I'm going to assume that you know to clear all the rights in advance before you bring somebody else's character into your own story, and just go into the actual storytelling side (something I actually have some experience with, as my first professional book contract was licensed fiction).
So, what I was told right after I signed the contract to write Diablo: Demonsbane was that the rule with licensed fiction is that you have to return the characters and the setting in the condition in which you found them. So, I could have Archangel Tyrael appear and interact with my characters, but I couldn't kill him off, maim him, etc. I could have characters visit Tristram (I actually don't - I picked an undeveloped part of the map called Engstieg and dropped a bunch of pre-conquest Anglo-Saxons there), but I couldn't blow the place up.

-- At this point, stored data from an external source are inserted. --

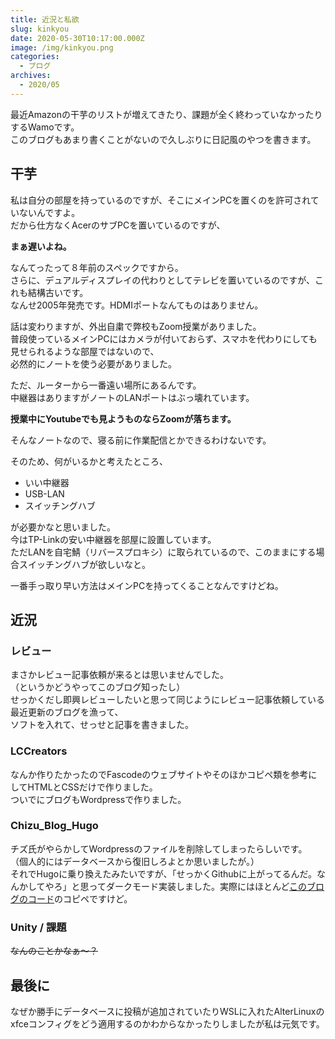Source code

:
 ```yaml
---
title: 近況と私欲
slug: kinkyou
date: 2020-05-30T10:17:00.000Z
image: /img/kinkyou.png
categories:
  - ブログ
archives:
  - 2020/05
---
```

最近Amazonの干芋のリストが増えてきたり、課題が全く終わっていなかったりするWamoです。\
このブログもあまり書くことがないので久しぶりに日記風のやつを書きます。

## 干芋

私は自分の部屋を持っているのですが、そこにメインPCを置くのを許可されていないんですよ。\
だから仕方なくAcerのサブPCを置いているのですが、

**まぁ遅いよね。**

なんてったって８年前のスペックですから。\
さらに、デュアルディスプレイの代わりとしてテレビを置いているのですが、これも結構古いです。\
なんせ2005年発売です。HDMIポートなんてものはありません。

話は変わりますが、外出自粛で弊校もZoom授業がありました。\
普段使っているメインPCにはカメラが付いておらず、スマホを代わりにしても見せられるような部屋ではないので、\
必然的にノートを使う必要がありました。

ただ、ルーターから一番遠い場所にあるんです。\
中継器はありますがノートのLANポートはぶっ壊れています。

**授業中にYoutubeでも見ようものならZoomが落ちます。**

そんなノートなので、寝る前に作業配信とかできるわけないです。

そのため、何がいるかと考えたところ、

* いい中継器
* USB-LAN
* スイッチングハブ

が必要かなと思いました。\
今はTP-Linkの安い中継器を部屋に設置しています。\
ただLANを自宅鯖（リバースプロキシ）に取られているので、このままにする場合スイッチングハブが欲しいなと。

一番手っ取り早い方法はメインPCを持ってくることなんですけどね。

## 近況

### レビュー

まさかレビュー記事依頼が来るとは思いませんでした。\
（というかどうやってこのブログ知ったし）\
せっかくだし即興レビューしたいと思って同じようにレビュー記事依頼している最近更新のブログを漁って、\
ソフトを入れて、せっせと記事を書きました。

### LCCreators

なんか作りたかったのでFascodeのウェブサイトやそのほかコピペ類を参考にしてHTMLとCSSだけで作りました。\
ついでにブログもWordpressで作りました。

### Chizu_Blog_Hugo

チズ氏がやらかしてWordpressのファイルを削除してしまったらしいです。\
（個人的にはデータベースから復旧しろよとか思いましたが。）\
それでHugoに乗り換えたみたいですが、「せっかくGithubに上がってるんだ。なんかしてやろ」と思ってダークモード実装しました。実際にはほとんど[このブログのコード](https://radu-matei.com/blog/dark-mode/)のコピペですけど。

### Unity / 課題

~~なんのことかなぁ～？~~

## 最後に

なぜか勝手にデータベースに投稿が追加されていたりWSLに入れたAlterLinuxのxfceコンフィグをどう適用するのかわからなかったりしましたが私は元気です。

You're looking at similar restrictions. You can bring somebody else's character (with their creator's permission, of course) into your story, have them interact with your own characters, and integrate them into the storyline. But, unless their creator wants to develop them in some manner in your story, you must return them as you found them (so, they have to be the same person at the end of the crossover as they were at the beginning).

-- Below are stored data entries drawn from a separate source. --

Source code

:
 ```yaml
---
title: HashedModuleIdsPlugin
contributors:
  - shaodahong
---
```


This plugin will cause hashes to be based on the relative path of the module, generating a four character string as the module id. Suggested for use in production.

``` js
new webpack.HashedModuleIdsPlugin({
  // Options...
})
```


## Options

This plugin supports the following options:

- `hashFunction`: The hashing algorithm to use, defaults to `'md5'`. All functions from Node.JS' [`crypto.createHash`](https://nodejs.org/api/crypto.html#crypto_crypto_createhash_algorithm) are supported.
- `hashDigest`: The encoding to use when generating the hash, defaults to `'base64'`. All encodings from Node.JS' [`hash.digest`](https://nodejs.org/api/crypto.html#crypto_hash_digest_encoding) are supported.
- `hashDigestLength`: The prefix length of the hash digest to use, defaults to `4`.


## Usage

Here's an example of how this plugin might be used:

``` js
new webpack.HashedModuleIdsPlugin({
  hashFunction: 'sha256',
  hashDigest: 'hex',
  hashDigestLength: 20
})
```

What I was provided for Demonsbane was called a "bible" - literally, a guide to the setting and established characters that I would be allowed to use that told me everything I needed to know (and, as a result, I knew there would be a Diablo 3 back in 2000, because they put in a section of "what happens after Diablo 2, and please don't make reference to this unless you absolutely have to"). Ideally, you want to get one of these from the creator of each character you use so that you have a full rundown of who that character is, how they see the world, what they want, and how they are likely to react under stress, etc.
And then you use that material to build your story.